The labral gland was also observed in Cryptocercus
punctulatus nymphs and female imagoes. The
epithelium of the labral gland had the same
characteristics as described above, although the
microtubules predominantly occur in large bundles
(Fig. S1F). An important difference was shallower
basal invaginations and shorter microvilli lacking
internal central channels.
Behavioural experimentS
We observed potential use of the labral gland in
soldiers of G. oculatus and Coptotermes testaceus
after encounter with an alien termite or ant worker.
Immediately after such an encounter, the soldiers
changed their behaviour by walking backwards
while rubbing the labrum against the substrate (see
Video S1).
In a second experimental bioassay, the number of
workers and soldiers of Prorhinotermes canalifrons
present at the two sectors did not differ between labral
and leg extracts, using neither methanol (P = 0.869)
nor hexane (P = 0.355) nor pure solvent (P = 0.325
for methanol, P = 0.614 for hexane). Interestingly, the
number of workers and soldiers of R. flavipes avoiding
the sector treated with labral gland extracts was
higher than controls irrespective of the solvent, either
leg extracts (P < 0.0001) or solvent (P < 0.0001).

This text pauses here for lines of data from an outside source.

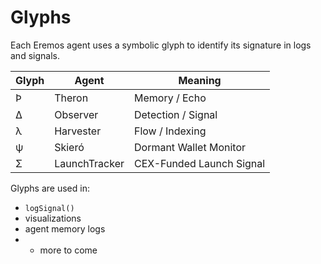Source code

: # Glyphs

Each Eremos agent uses a symbolic glyph to identify its signature in logs and signals.

| Glyph | Agent         | Meaning                  |
|-------|---------------|--------------------------|
| Ϸ     | Theron        | Memory / Echo            |
| Δ     | Observer      | Detection / Signal       |
| λ     | Harvester     | Flow / Indexing          |
| ψ     | Skieró        | Dormant Wallet Monitor   |
| Σ     | LaunchTracker | CEX-Funded Launch Signal |

Glyphs are used in:
- `logSignal()`
- visualizations
- agent memory logs
- + more to come
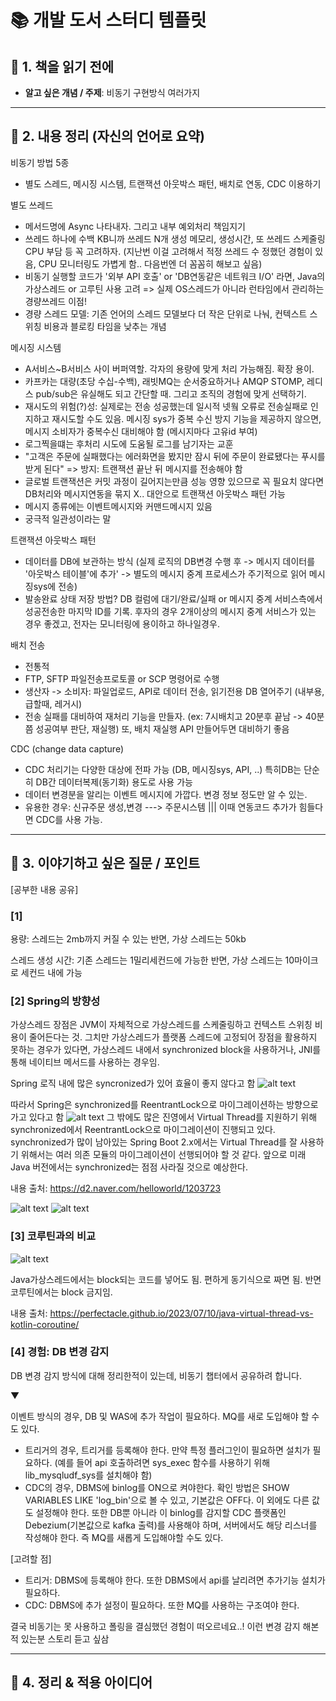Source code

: # 📚 개발 도서 스터디 템플릿

## 🧠 1. 책을 읽기 전에

- **알고 싶은 개념 / 주제**: 비동기 구현방식 여러가지

---

## 📂 2. 내용 정리 (자신의 언어로 요약)

비동기 방법 5종
- 별도 스레드, 메시징 시스템, 트랜잭션 아웃박스 패턴, 배치로 연동, CDC 이용하기

별도 쓰레드
- 메서드명에 Async 나타내자. 그리고 내부 예외처리 책임지기
- 쓰레드 하나에 수백 KB니까 쓰레드 N개 생성 메모리, 생성시간, 또 쓰레드 스케줄링 CPU 부담 등 꼭 고려하자. (지난번 이걸 고려해서 적정 쓰레드 수 정했던 경험이 있음, CPU 모니터링도 가볍게 함.. 다음번엔 더 꼼꼼히 해보고 싶음)
- 비동기 실행할 코드가 '외부 API 호출' or 'DB연동같은 네트워크 I/O' 라면, Java의 가상스레드 or 고루틴 사용 고려 => 실제 OS스레드가 아니라 런타임에서 관리하는 경량쓰레드 이점!
- 경량 스레드 모델: 기존 언어의 스레드 모델보다 더 작은 단위로 나눠, 컨텍스트 스위칭 비용과 블로킹 타임을 낮추는 개념

메시징 시스템
- A서비스~B서비스 사이 버퍼역할. 각자의 용량에 맞게 처리 가능해짐. 확장 용이.
- 카프카는 대량(초당 수십-수백), 래빗MQ는 순서중요하거나 AMQP STOMP, 레디스 pub/sub은 유실해도 되고 간단할 때. 그리고 조직의 경험에 맞게 선택하기. 
- 재시도의 위험(?)성: 실제로는 전송 성공했는데 일시적 넷웤 오류로 전송실패로 인지하고 재시도할 수도 있음. 메시징 sys가 중복 수신 방지 기능을 제공하지 않으면, 메시지 소비자가 중복수신 대비해야 함 (메시지마다 고유id 부여)
- 로그찍을떄는 후처리 시도에 도움될 로그를 남기자는 교훈
- "고객은 주문에 실패했다는 에러화면을 봤지만 잠시 뒤에 주문이 완료됐다는 푸시를 받게 된다" => 방지: 트랜잭션 끝난 뒤 메시지를 전송해야 함
- 글로벌 트랜잭션은 커밋 과정이 길어지는만큼 성능 영향 있으므로 꼭 필요치 않다면 DB처리와 메시지연동을 묶지 X.. 대안으로 트랜잭션 아웃박스 패턴 가능
- 메시지 종류에는 이벤트메시지와 커맨드메시지 있음
- 궁극적 일관성이라는 말

트랜잭션 아웃박스 패턴
- 데이터를 DB에 보관하는 방식 (실제 로직의 DB변경 수행 후 -> 메시지 데이터를 '아웃박스 테이블'에 추가' -> 별도의 메시지 중계 프로세스가 주기적으로 읽어 메시징sys에 전송)
- 발송완료 상태 저장 방법? DB 컬럼에 대기/완료/실패 or 메시지 중계 서비스측에서 성공전송한 마지막 ID를 기록. 후자의 경우 2개이상의 메시지 중계 서비스가 있는 경우 좋겠고, 전자는 모니터링에 용이하고 하나일경우. 

배치 전송
- 전통적
- FTP, SFTP 파일전송프로토콜 or SCP 명령어로 수행
- 생산자 -> 소비자: 파일업로드, API로 데이터 전송, 읽기전용 DB 열어주기 (내부용, 급할때, 레거시)
- 전송 실패를 대비하여 재처리 기능을 만들자. (ex: 7시배치고 20분후 끝남 -> 40분쯤 성공여부 판단, 재실행) 또, 배치 재실행 API 만들어두면 대비하기 좋음


CDC (change data capture)
- CDC 처리기는 다양한 대상에 전파 가능 (DB, 메시징sys, API, ..) 특히DB는 단순히 DB간 데이터복제(동기화) 용도로 사용 가능
- 데이터 변경분을 알리는 이벤트 메시지에 가깝다. 변경 정보 정도만 알 수 있는.
- 유용한 경우: 신규주문 생성,변경 ---> 주문시스템 ||| 이때 연동코드 추가가 힘들다면 CDC를 사용 가능. 


---

## 💬 3. 이야기하고 싶은 질문 / 포인트


[공부한 내용 공유]

### [1]

용량: 스레드는 2mb까지 커질 수 있는 반면, 가상 스레드는 50kb

스레드 생성 시간: 기존 스레드는 1밀리세컨드에 가능한 반면, 가상 스레드는 10마이크로 세컨드 내에 가능

### [2] Spring의 방향성

가상스레드 장점은 JVM이 자체적으로 가상스레드를 스케줄링하고 컨텍스트 스위칭 비용이 줄어든다는 것. 그치만 가상스레드가 플랫폼 스레드에 고정되어 장점을 활용하지 못하는 경우가 있다면, 가상스레드 내에서 synchronized block을 사용하거나, JNI를 통해 네이티브 메서드를 사용하는 경우임. 

Spring 로직 내에 많은 syncronized가 있어 효율이 좋지 않다고 함
![alt text](image-5.png)

따라서 Spring은 synchronized를 ReentrantLock으로 마이그레이션하는 방향으로 가고 있다고 함
![alt text](image-6.png)
그 밖에도 많은 진영에서 Virtual Thread를 지원하기 위해 synchronized에서 ReentrantLock으로 마이그레이션이 진행되고 있다.
synchronized가 많이 남아있는 Spring Boot 2.x에서는 Virtual Thread를 잘 사용하기 위해서는 여러 의존 모듈의 마이그레이션이 선행되어야 할 것 같다. 앞으로 미래 Java 버전에서는 synchronized는 점점 사라질 것으로 예상한다.

내용 출처: https://d2.naver.com/helloworld/1203723


![alt text](image-7.png)
![alt text](image-8.png)

### [3] 코루틴과의 비교

![alt text](image-9.png)

Java가상스레드에서는 block되는 코드를 넣어도 됨. 편하게 동기식으로 짜면 됨. 반면 코루틴에서는 block 금지임. 

내용 출처: https://perfectacle.github.io/2023/07/10/java-virtual-thread-vs-kotlin-coroutine/




### [4] 경험: DB 변경 감지

DB 변경 감지 방식에 대해 정리한적이 있는데, 비동기 챕터에서 공유하려 합니다.

▼

이벤트 방식의 경우, DB 및 WAS에 추가 작업이 필요하다. MQ를 새로 도입해야 할 수도 있다.  
- 트리거의 경우, 트리거를 등록해야 한다. 만약 특정 플러그인이 필요하면 설치가 필요하다. (예를 들어 api 호출하려면 sys_exec 함수를 사용하기 위해 lib_mysqludf_sys를 설치해야 함) 
- CDC의 경우, DBMS에 binlog를 ON으로 켜야한다. 확인 방법은 SHOW VARIABLES LIKE 'log_bin'으로 볼 수 있고, 기본값은 OFF다. 이 외에도 다른 값도 설정해야 한다. 또한 DB뿐 아니라 이 binlog를 감지할 CDC 플랫폼인 Debezium(기본값으로 kafka 출력)를 사용해야 하며, 서버에서도 해당 리스너를 작성해야 한다. 즉 MQ를 새롭게 도입해야할 수도 있다.


[고려할 점]
- 트리거: DBMS에 등록해야 한다. 또한 DBMS에서 api를 날리려면 추가기능 설치가 필요하다.
- CDC: DBMS에 추가 설정이 필요하다. 또한 MQ를 사용하는 구조여야 한다.

결국 비동기는 못 사용하고 폴링을 결심했던 경험이 떠오르네요..!
이런 변경 감지 해본 적 있는분 스토리 듣고 싶삼


---

## 🎯 4. 정리 & 적용 아이디어
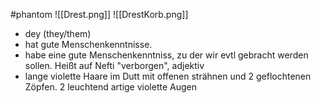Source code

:#phantom 
![[Drest.png]]
![[DrestKorb.png]]
- dey (they/them)
- hat gute Menschenkenntnisse. 
- habe eine gute Menschenkenntniss, zu der wir evtl gebracht werden sollen. Heißt auf Nefti "verborgen", adjektiv
- lange violette Haare im Dutt mit offenen strähnen und 2 geflochtenen Zöpfen. 2 leuchtend artige violette Augen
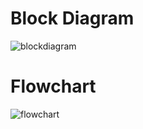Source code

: # **Block Diagram**
![blockdiagram](https://user-images.githubusercontent.com/42490038/157283331-c6604c52-e1b8-47f4-9b51-0037654c837d.png)

# **Flowchart**
![flowchart](https://user-images.githubusercontent.com/42490038/157283385-ca1cf926-e636-4d51-89dc-3e8924a7e059.png)
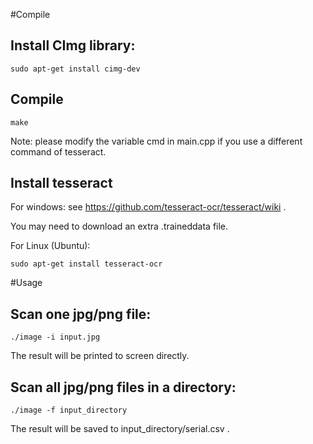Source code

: #Compile

## Install CImg library:

    sudo apt-get install cimg-dev

## Compile

    make
    
Note: please modify the variable cmd in main.cpp if you use a different command of tesseract.

## Install tesseract

For windows: see https://github.com/tesseract-ocr/tesseract/wiki .

You may need to download an extra .traineddata file.

    
For Linux (Ubuntu):

    sudo apt-get install tesseract-ocr
    

#Usage

## Scan one jpg/png file:

    ./image -i input.jpg

The result will be printed to screen directly.

## Scan all jpg/png files in a directory:

    ./image -f input_directory

The result will be saved to input_directory/serial.csv .

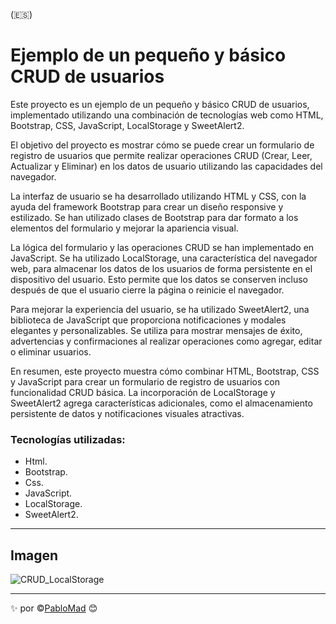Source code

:(:es:)

# Ejemplo de un pequeño y básico CRUD de usuarios

Este proyecto es un ejemplo de un pequeño y básico CRUD de usuarios, implementado utilizando una combinación de tecnologías web como HTML, Bootstrap, CSS, JavaScript, LocalStorage y SweetAlert2.

El objetivo del proyecto es mostrar cómo se puede crear un formulario de registro de usuarios que permite realizar operaciones CRUD (Crear, Leer, Actualizar y Eliminar) en los datos de usuario utilizando las capacidades del navegador.

La interfaz de usuario se ha desarrollado utilizando HTML y CSS, con la ayuda del framework Bootstrap para crear un diseño responsive y estilizado. Se han utilizado clases de Bootstrap para dar formato a los elementos del formulario y mejorar la apariencia visual.

La lógica del formulario y las operaciones CRUD se han implementado en JavaScript. Se ha utilizado LocalStorage, una característica del navegador web, para almacenar los datos de los usuarios de forma persistente en el dispositivo del usuario. Esto permite que los datos se conserven incluso después de que el usuario cierre la página o reinicie el navegador.

Para mejorar la experiencia del usuario, se ha utilizado SweetAlert2, una biblioteca de JavaScript que proporciona notificaciones y modales elegantes y personalizables. Se utiliza para mostrar mensajes de éxito, advertencias y confirmaciones al realizar operaciones como agregar, editar o eliminar usuarios.

En resumen, este proyecto muestra cómo combinar HTML, Bootstrap, CSS y JavaScript para crear un formulario de registro de usuarios con funcionalidad CRUD básica. La incorporación de LocalStorage y SweetAlert2 agrega características adicionales, como el almacenamiento persistente de datos y notificaciones visuales atractivas.

### Tecnologías utilizadas:
*   Html.
*   Bootstrap.
*   Css.
*   JavaScript.
*   LocalStorage.
*   SweetAlert2.
---
## Imagen
![CRUD_LocalStorage](https://github.com/PabloMad75/001_CRUD_LocalStorage/assets/126835515/0382104e-9b5a-4e03-8d6f-1ef193cc9a8e)

---
:sparkles: por :copyright:[PabloMad](https://github.com/PabloMad75) 😊
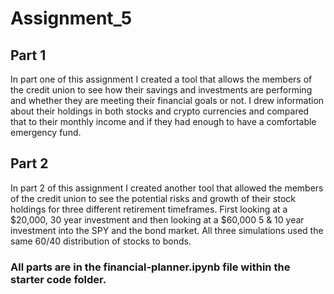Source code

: # Assignment_5

## Part 1

In part one of this assignment I created a tool that allows the members of the credit union to see how their savings and investments are performing and whether they are meeting their financial goals or not.  I drew information about their holdings in both stocks and crypto currencies and compared that to their monthly income and if they had enough to have a comfortable emergency fund.

## Part 2

In part 2 of this assignment I created another tool that allowed the members of the credit union to see the potential risks and growth of their stock holdings for three different retirement timeframes.  First looking at a $20,000, 30 year investment and then looking at a $60,000 5 & 10 year investment into the SPY and the bond market.  All three simulations used the same 60/40 distribution of stocks to bonds.  

### All parts are in the financial-planner.ipynb file within the starter code folder. 
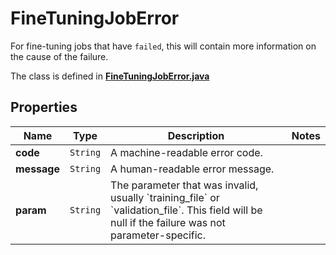 

# FineTuningJobError

For fine-tuning jobs that have `failed`, this will contain more information on the cause of the failure.

The class is defined in **[FineTuningJobError.java](../../src/main/java/org/openapitools/model/FineTuningJobError.java)**

## Properties

Name | Type | Description | Notes
------------ | ------------- | ------------- | -------------
**code** | `String` | A machine-readable error code. | 
**message** | `String` | A human-readable error message. | 
**param** | `String` | The parameter that was invalid, usually &#x60;training_file&#x60; or &#x60;validation_file&#x60;. This field will be null if the failure was not parameter-specific. | 






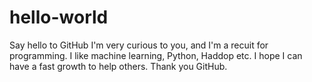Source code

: # hello-world
Say hello to GitHub
I'm very curious to you, and I'm a recuit for programming.
I like machine learning, Python, Haddop etc.
I hope I can have a fast growth to help others.
Thank you GitHub.
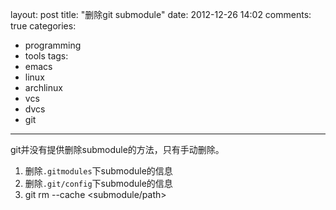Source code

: layout: post
title: "删除git submodule"
date: 2012-12-26 14:02
comments: true
categories: 
 - programming
 - tools
tags: 
  - emacs
  - linux
  - archlinux
  - vcs
  - dvcs
  - git
---

git并没有提供删除submodule的方法，只有手动删除。

1. 删除`.gitmodules`下submodule的信息
2. 删除`.git/config`下submodule的信息
3. git rm --cache <submodule/path>
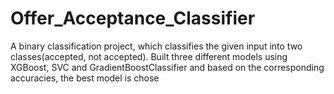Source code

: # Offer_Acceptance_Classifier

A binary classification project, which classifies the
given input into two classes(accepted, not accepted). Built three different models using
XGBoost, SVC and GradientBoostClassifier and based on the corresponding accuracies,
the best model is chose
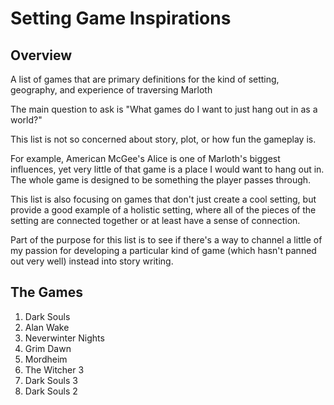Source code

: # Setting Game Inspirations

## Overview

A list of games that are primary definitions for the kind of setting, geography, and experience of traversing Marloth

The main question to ask is "What games do I want to just hang out in as a world?"

This list is not so concerned about story, plot, or how fun the gameplay is.

For example, American McGee's Alice is one of Marloth's biggest influences, yet very little of that game is a place I would want to hang out in.  The whole game is designed to be something the player passes through.

This list is also focusing on games that don't just create a cool setting, but provide a good example of a holistic setting, where all of the pieces of the setting are connected together or at least have a sense of connection.

Part of the purpose for this list is to see if there's a way to channel a little of my passion for developing a particular kind of game (which hasn't panned out very well) instead into story writing.

## The Games

1. Dark Souls
2. Alan Wake
3. Neverwinter Nights
4. Grim Dawn
5. Mordheim
6. The Witcher 3
7. Dark Souls 3
8. Dark Souls 2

Figure 3. Ultrastructure of the labral gland in termites. A, middle part of the labrum in Coptotermes testaceus female
imago, showing the labral gland consisting of class 1 secretory cells at the bottom, and class 3 secretory cells occurring at
the dorsal side of the labrum. B, labral gland secretory epithelium in Coptotermes testaceus female imago. C, labral gland
secretory cells in Coptotermes formosanus worker. Note the well-developed invaginations reaching to near cell apices. D,
detailed view of the apex of labral gland secretory cells in Pseudacanthotermes militaris worker showing well-developed
smooth endoplasmic reticulum. Abbreviations: bi, basal invaginations; c, cuticle; c1, class 1 secretory cell; c3, class 3 secretory
cell; h, haemocytes; mv, microvilli; n, nucleus; ser, smooth endoplasmic reticulum; sv, secretory vesicle. Asterisk indicates
mitochondria in the cell cytoplasm.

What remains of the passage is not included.